Pharmasset has another HCV nucleoside apart from the Roche program as well, and it appears 100-fold more potent than the molecule partnered with the pharma giant, with a "very high genetic barrier to drug resistance," Price said. "We did not see any virological rebounders" after 14 days, he added.

"We haven't yet committed it to GLP toxicity studies [with the second HCV nucleoside]," and whether the firm will seek a partnership before moving the compound into the clinic is undecided, Price said. "That's an excellent strategic question, something I struggle with," he said. "It's a very pleasant thing to be thinking about."

The HCV road is strewn with roadblocks and outright failures, Price acknowledged, but "other problems in the clinic have come from molecules with less history as chemical templates [than nucleosides]. Regulatory agencies know them well; the market knows them well."

Pharmasset's pipeline includes a Phase II HIV therapy as well - Racivir, a cytidine nucleoside analogue for use in combination with other approved HIV compounds.

Results so far show Racivir is "very good at having potency against a drug-resistant mutation" that stymies other HIV drugs, Price said.

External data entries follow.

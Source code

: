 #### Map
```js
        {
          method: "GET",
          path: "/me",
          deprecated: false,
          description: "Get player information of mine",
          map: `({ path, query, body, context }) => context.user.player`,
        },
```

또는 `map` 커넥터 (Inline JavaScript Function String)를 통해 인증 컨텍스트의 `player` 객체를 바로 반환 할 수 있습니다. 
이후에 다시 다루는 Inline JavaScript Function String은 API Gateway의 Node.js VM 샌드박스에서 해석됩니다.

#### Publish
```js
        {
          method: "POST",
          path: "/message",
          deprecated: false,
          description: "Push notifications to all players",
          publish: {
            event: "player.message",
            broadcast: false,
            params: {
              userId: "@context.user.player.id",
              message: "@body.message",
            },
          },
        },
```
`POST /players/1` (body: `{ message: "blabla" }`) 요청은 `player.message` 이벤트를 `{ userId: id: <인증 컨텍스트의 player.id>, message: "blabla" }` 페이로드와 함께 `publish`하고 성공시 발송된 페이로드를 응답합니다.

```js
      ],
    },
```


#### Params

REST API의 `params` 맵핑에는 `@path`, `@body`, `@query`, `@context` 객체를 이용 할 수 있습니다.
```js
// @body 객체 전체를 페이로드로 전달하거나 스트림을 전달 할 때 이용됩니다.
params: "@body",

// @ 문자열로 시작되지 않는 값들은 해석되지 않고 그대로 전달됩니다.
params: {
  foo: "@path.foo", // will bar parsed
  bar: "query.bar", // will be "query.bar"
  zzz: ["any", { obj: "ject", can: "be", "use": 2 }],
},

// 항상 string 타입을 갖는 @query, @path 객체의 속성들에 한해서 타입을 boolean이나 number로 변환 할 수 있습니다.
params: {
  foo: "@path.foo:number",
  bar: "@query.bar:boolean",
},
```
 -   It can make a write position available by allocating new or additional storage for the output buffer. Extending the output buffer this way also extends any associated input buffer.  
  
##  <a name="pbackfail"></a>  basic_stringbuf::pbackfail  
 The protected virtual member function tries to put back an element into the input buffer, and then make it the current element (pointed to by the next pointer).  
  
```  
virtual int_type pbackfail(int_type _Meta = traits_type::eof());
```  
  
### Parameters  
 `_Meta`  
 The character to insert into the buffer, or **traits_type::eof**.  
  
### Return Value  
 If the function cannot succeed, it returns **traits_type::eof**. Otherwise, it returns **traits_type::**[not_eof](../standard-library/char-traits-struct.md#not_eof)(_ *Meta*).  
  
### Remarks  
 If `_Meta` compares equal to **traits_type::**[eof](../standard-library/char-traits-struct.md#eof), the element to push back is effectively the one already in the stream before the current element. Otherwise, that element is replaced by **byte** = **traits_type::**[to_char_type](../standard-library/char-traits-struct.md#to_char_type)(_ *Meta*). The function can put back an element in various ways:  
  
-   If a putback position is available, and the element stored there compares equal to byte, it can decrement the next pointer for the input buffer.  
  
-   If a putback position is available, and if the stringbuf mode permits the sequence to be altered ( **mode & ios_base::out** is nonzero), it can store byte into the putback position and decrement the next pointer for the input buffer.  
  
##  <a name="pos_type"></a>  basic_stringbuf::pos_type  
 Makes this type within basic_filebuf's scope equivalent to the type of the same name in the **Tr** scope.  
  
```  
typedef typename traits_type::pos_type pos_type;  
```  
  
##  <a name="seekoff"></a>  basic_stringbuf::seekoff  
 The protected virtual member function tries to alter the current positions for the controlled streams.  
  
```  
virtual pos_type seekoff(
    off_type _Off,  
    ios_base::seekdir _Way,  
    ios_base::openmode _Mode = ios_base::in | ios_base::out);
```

"That one we'll be partnering," he said, noting that it's "all about combinations in the marketplace," so Pharmasset will be watching for a potential hookup with a company holding a compatible drug.

"We're always trying to be better than predecessor molecules," he said, hence the bid to prove clevudine is better than Gilead's Hepsera. Pharmasset might even be considered a young Gilead.

"In some cases, we have molecules with advantages, but they've been around for a lot longer than we have," Price said. "We're pushing on a number of fronts. [The pipeline] looks comparable to some big pharma antiviral pipelines, and yet we're only 37 employees." Pharmasset is hiring.

The firm's initial public offering in late April sought $75 million, which would have paid for clevudine all the way to a regulatory submission. "We fell about $30 million short," Price said, and the firm is exploring ways to raise the remainder. (See BioWorld Today, April 30, 2007.)